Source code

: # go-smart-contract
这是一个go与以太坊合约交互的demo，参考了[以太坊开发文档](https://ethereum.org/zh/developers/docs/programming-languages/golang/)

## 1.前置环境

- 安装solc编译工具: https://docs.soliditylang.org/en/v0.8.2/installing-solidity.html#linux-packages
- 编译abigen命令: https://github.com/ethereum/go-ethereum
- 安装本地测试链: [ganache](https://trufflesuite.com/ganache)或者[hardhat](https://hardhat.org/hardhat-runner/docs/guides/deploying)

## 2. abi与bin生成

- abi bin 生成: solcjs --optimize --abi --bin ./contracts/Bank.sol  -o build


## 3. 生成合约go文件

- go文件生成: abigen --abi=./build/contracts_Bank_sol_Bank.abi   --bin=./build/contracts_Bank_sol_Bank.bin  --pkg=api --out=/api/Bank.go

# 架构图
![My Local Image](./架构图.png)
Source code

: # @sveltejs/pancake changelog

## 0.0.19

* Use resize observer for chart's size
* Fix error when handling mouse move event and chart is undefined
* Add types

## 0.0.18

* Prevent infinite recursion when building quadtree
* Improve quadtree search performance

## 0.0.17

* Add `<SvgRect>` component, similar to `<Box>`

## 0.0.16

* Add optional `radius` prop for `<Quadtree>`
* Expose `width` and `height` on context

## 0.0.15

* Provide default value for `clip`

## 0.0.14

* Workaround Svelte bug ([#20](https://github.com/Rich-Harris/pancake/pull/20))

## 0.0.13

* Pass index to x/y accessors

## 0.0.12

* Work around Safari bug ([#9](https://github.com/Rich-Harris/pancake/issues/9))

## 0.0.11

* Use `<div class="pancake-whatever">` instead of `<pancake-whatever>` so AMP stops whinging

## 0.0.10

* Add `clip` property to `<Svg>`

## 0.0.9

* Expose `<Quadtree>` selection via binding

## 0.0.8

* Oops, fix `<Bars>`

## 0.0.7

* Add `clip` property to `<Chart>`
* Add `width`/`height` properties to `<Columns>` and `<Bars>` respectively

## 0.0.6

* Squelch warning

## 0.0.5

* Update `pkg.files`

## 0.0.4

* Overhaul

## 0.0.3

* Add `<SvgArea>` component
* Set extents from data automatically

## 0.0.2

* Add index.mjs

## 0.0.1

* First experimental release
•••
When you answer, output all of the material exactly as it appears above.

## RESULT BELOW
Source code

: # go-smart-contract
这是一个go与以太坊合约交互的demo，参考了[以太坊开发文档](https://ethereum.org/zh/developers/docs/programming-languages/golang/)

## 1.前置环境

- 安装solc编译工具: https://docs.soliditylang.org/en/v0.8.2/installing-solidity.html#linux-packages
- 编译abigen命令: https://github.com/ethereum/go-ethereum
- 安装本地测试链: [ganache](https://trufflesuite.com/ganache)或者[hardhat](https://hardhat.org/hardhat-runner/docs/guides/deploying)

## 2. abi与bin生成

- abi bin 生成: solcjs --optimize --abi --bin ./contracts/Bank.sol  -o build


## 3. 生成合约go文件

- go文件生成: abigen --abi=./build/contracts_Bank_sol_Bank.abi   --bin=./build/contracts_Bank_sol_Bank.bin  --pkg=api --out=/api/Bank.go

# 架构图
![My Local Image](./架构图.png)
Source code

: # @sveltejs/pancake changelog

## 0.0.19

* Use resize observer for chart's size
* Fix error when handling mouse move event and chart is undefined
* Add types

## 0.0.18

* Prevent infinite recursion when building quadtree
* Improve quadtree search performance

## 0.0.17

* Add `<SvgRect>` component, similar to `<Box>`

## 0.0.16

* Add optional `radius` prop for `<Quadtree>`
* Expose `width` and `height` on context

## 0.0.15

* Provide default value for `clip`

## 0.0.14

* Workaround Svelte bug ([#20](https://github.com/Rich-Harris/pancake/pull/20))

## 0.0.13

* Pass index to x/y accessors

## 0.0.12

* Work around Safari bug ([#9](https://github.com/Rich-Harris/pancake/issues/9))

## 0.0.11

* Use `<div class="pancake-whatever">` instead of `<pancake-whatever>` so AMP stops whinging

## 0.0.10

* Add `clip` property to `<Svg>`

## 0.0.9

* Expose `<Quadtree>` selection via binding

## 0.0.8

* Oops, fix `<Bars>`

## 0.0.7

* Add `clip` property to `<Chart>`
* Add `width`/`height` properties to `<Columns>` and `<Bars>` respectively

## 0.0.6

* Squelch warning

## 0.0.5

* Update `pkg.files`

## 0.0.4

* Overhaul

## 0.0.3

* Add `<SvgArea>` component
* Set extents from data automatically

## 0.0.2

* Add index.mjs

## 0.0.1

* First experimental release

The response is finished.